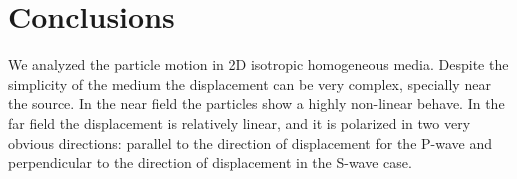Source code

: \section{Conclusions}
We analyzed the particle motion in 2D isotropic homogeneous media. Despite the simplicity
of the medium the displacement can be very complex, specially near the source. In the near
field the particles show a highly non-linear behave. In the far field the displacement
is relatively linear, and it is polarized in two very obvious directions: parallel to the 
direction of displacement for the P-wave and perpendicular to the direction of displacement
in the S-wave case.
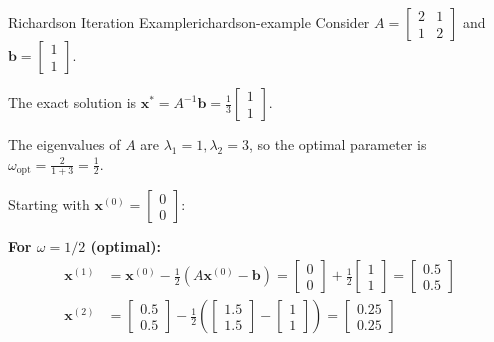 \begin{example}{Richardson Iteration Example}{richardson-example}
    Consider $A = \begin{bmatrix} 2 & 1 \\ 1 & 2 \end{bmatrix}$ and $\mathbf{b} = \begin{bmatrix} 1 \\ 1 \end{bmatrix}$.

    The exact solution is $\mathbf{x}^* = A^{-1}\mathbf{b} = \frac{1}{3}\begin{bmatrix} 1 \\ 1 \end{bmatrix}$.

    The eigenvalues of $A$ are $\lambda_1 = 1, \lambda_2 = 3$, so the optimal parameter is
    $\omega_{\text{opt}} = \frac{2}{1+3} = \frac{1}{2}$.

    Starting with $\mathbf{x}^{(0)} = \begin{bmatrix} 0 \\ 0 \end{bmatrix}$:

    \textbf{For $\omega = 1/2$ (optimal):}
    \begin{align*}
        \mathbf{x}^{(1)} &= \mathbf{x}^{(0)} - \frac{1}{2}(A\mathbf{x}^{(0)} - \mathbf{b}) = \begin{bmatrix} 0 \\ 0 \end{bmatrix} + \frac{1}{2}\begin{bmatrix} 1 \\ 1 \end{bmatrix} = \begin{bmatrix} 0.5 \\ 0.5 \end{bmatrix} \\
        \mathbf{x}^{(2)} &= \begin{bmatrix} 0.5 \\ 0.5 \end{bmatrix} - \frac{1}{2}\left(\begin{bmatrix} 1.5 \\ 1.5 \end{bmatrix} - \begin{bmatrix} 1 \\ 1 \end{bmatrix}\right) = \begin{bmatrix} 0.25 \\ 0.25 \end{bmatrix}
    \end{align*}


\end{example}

# WHAT YOU ARE ASKED TO DO
Count how many lines in the entries hold "frac" and reply with that number alone.

# COMPLETED EXERCISE
4